◆ Your objective
From the entries below, list each line with "Mixed".

[Saved entries]
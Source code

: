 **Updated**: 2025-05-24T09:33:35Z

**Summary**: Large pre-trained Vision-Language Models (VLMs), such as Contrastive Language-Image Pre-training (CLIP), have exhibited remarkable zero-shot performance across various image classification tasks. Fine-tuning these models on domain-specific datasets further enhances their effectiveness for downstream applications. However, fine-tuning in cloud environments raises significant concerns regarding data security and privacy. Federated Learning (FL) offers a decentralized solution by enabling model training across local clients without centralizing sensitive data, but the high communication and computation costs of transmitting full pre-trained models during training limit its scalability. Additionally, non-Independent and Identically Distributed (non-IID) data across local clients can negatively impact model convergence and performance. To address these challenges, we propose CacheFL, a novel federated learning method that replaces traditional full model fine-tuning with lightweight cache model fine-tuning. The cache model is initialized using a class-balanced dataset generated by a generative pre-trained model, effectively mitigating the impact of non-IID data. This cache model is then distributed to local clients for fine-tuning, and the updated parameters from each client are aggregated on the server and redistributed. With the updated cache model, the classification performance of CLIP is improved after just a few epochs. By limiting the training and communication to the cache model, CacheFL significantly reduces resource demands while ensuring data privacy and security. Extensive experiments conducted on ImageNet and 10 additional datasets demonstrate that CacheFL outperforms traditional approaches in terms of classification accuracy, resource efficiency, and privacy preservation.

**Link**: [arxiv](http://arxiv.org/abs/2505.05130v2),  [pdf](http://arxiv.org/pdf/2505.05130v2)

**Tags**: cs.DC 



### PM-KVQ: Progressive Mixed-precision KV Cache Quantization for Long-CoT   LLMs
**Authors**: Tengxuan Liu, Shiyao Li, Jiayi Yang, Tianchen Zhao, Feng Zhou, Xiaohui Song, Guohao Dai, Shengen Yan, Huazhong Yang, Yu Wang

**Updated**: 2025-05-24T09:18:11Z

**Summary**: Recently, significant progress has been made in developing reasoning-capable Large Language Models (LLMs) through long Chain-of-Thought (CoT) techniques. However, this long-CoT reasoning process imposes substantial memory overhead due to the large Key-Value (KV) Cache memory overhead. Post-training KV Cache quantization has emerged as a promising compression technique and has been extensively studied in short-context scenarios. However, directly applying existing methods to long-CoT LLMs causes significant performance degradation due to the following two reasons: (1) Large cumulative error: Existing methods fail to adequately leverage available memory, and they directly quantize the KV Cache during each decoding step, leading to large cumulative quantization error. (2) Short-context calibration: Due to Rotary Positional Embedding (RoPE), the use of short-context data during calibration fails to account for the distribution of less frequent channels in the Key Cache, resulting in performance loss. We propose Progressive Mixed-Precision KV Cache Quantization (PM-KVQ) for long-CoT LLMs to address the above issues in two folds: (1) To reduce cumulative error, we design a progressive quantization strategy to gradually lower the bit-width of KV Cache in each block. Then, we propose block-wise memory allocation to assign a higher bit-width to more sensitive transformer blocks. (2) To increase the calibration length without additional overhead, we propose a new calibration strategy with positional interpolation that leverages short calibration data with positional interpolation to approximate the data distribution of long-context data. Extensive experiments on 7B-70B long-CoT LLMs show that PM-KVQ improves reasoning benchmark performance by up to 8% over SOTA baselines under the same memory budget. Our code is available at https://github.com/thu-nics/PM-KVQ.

◆ Result for this task
### PM-KVQ: Progressive Mixed-precision KV Cache Quantization for Long-CoT   LLMs
**Summary**: Recently, significant progress has been made in developing reasoning-capable Large Language Models (LLMs) through long Chain-of-Thought (CoT) techniques. However, this long-CoT reasoning process imposes substantial memory overhead due to the large Key-Value (KV) Cache memory overhead. Post-training KV Cache quantization has emerged as a promising compression technique and has been extensively studied in short-context scenarios. However, directly applying existing methods to long-CoT LLMs causes significant performance degradation due to the following two reasons: (1) Large cumulative error: Existing methods fail to adequately leverage available memory, and they directly quantize the KV Cache during each decoding step, leading to large cumulative quantization error. (2) Short-context calibration: Due to Rotary Positional Embedding (RoPE), the use of short-context data during calibration fails to account for the distribution of less frequent channels in the Key Cache, resulting in performance loss. We propose Progressive Mixed-Precision KV Cache Quantization (PM-KVQ) for long-CoT LLMs to address the above issues in two folds: (1) To reduce cumulative error, we design a progressive quantization strategy to gradually lower the bit-width of KV Cache in each block. Then, we propose block-wise memory allocation to assign a higher bit-width to more sensitive transformer blocks. (2) To increase the calibration length without additional overhead, we propose a new calibration strategy with positional interpolation that leverages short calibration data with positional interpolation to approximate the data distribution of long-context data. Extensive experiments on 7B-70B long-CoT LLMs show that PM-KVQ improves reasoning benchmark performance by up to 8% over SOTA baselines under the same memory budget. Our code is available at https://github.com/thu-nics/PM-KVQ.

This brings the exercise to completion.